> On 20 Sep 2022, at 11:59 am, Nicholas Piggin <npig...@gmail.com> wrote:
> 
> On Fri Sep 16, 2022 at 3:32 PM AEST, Rohan McLure wrote:
>> Implement syscall wrapper as per s390, x86, arm64. When enabled
>> cause handlers to accept parameters from a stack frame rather than
>> from user scratch register state. This allows for user registers to be
>> safely cleared in order to reduce caller influence on speculation
>> within syscall routine. The wrapper is a macro that emits syscall
>> handler symbols that call into the target handler, obtaining its
>> parameters from a struct pt_regs on the stack.
>> 
>> As registers are already saved to the stack prior to calling
>> system_call_exception, it appears that this function is executed more
>> efficiently with the new stack-pointer convention than with parameters
>> passed by registers, avoiding the allocation of a stack frame for this
>> method. On a 32-bit system, we see >20% performance increases on the
>> null_syscall microbenchmark, and on a Power 8 the performance gains
>> amortise the cost of clearing and restoring registers which is
>> implemented at the end of this series, seeing final result of ~5.6%
>> performance improvement on null_syscall.
>> 
>> Syscalls are wrapped in this fashion on all platforms except for the
>> Cell processor as this commit does not provide SPU support. This can be
>> quickly fixed in a successive patch, but requires spu_sys_callback to
>> allocate a pt_regs structure to satisfy the wrapped calling convention.
>> 
>> Co-developed-by: Andrew Donnellan <a...@linux.ibm.com>
>> Signed-off-by: Andrew Donnellan <a...@linux.ibm.com>
>> Signed-off-by: Rohan McLure <rmcl...@linux.ibm.com>
>> ---
>> V1 -> V2: Generate prototypes for symbols produced by the wrapper.

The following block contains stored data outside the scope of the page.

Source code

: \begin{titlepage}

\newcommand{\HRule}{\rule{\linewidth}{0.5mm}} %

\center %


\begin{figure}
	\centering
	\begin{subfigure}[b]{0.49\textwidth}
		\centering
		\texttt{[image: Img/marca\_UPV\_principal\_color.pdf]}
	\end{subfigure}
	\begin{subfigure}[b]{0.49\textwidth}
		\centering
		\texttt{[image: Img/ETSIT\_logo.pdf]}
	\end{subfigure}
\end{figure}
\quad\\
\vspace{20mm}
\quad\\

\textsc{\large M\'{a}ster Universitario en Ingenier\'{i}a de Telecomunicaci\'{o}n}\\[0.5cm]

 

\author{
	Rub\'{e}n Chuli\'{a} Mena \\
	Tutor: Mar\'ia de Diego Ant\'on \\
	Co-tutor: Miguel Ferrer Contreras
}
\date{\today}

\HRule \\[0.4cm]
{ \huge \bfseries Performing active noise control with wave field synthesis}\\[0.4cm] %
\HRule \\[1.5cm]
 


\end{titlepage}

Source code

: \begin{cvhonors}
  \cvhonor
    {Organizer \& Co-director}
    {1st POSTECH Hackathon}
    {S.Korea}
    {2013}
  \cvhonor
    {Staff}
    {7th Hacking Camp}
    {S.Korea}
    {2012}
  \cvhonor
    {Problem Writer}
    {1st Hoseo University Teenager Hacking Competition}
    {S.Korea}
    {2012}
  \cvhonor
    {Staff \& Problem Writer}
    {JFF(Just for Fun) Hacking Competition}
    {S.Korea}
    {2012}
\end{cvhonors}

>> V2 -> V3: Rebased to remove conflict with 1547db7d1f44
>> ("powerpc: Move system_call_exception() to syscall.c"). Also remove copy
>> from gpr3 save slot on stackframe to orig_r3's slot. Fix whitespace with
>> preprocessor defines in system_call_exception.
>> V4 -> V5: Move systbl.c syscall wrapper support to this patch. Swap
>> calling convention for system_call_exception to be (&regs, r0)
>> ---
>> arch/powerpc/Kconfig                       |  1 +
>> arch/powerpc/include/asm/interrupt.h       |  3 +-
>> arch/powerpc/include/asm/syscall.h         |  4 +
>> arch/powerpc/include/asm/syscall_wrapper.h | 84 ++++++++++++++++++++
>> arch/powerpc/include/asm/syscalls.h        | 30 ++++++-
>> arch/powerpc/kernel/entry_32.S             |  6 +-
>> arch/powerpc/kernel/interrupt_64.S         | 28 +++++--
>> arch/powerpc/kernel/syscall.c              | 31 +++-----
> 
> Ah, this is where it went :)
> 
> I wouldn't normally mind except the previous patch might break the
> build because it uses the same name, will it?
> 
> This *could* be two patches, one to change system_call_exception API,
> the next to add the wrapper.
> 
>> arch/powerpc/kernel/systbl.c               |  8 ++
>> arch/powerpc/kernel/vdso.c                 |  2 +
>> 10 files changed, 164 insertions(+), 33 deletions(-)
>> 
>> diff --git a/arch/powerpc/Kconfig b/arch/powerpc/Kconfig
>> index 4c466acdc70d..ef6c83e79c9b 100644
>> --- a/arch/powerpc/Kconfig
>> +++ b/arch/powerpc/Kconfig
>> @@ -137,6 +137,7 @@ config PPC
>>      select ARCH_HAS_STRICT_KERNEL_RWX       if (PPC_BOOK3S || PPC_8xx || 
>> 40x) && !HIBERNATION
>>      select ARCH_HAS_STRICT_KERNEL_RWX       if FSL_BOOKE && !HIBERNATION && 
>> !RANDOMIZE_BASE
>>      select ARCH_HAS_STRICT_MODULE_RWX       if ARCH_HAS_STRICT_KERNEL_RWX
>> +    select ARCH_HAS_SYSCALL_WRAPPER         if !SPU_BASE
>>      select ARCH_HAS_TICK_BROADCAST          if GENERIC_CLOCKEVENTS_BROADCAST
>>      select ARCH_HAS_UACCESS_FLUSHCACHE
>>      select ARCH_HAS_UBSAN_SANITIZE_ALL
>> diff --git a/arch/powerpc/include/asm/interrupt.h 
>> b/arch/powerpc/include/asm/interrupt.h
>> index 8069dbc4b8d1..48eec9cd1429 100644
>> --- a/arch/powerpc/include/asm/interrupt.h
>> +++ b/arch/powerpc/include/asm/interrupt.h
>> @@ -665,8 +665,7 @@ static inline void 
>> interrupt_cond_local_irq_enable(struct pt_regs *regs)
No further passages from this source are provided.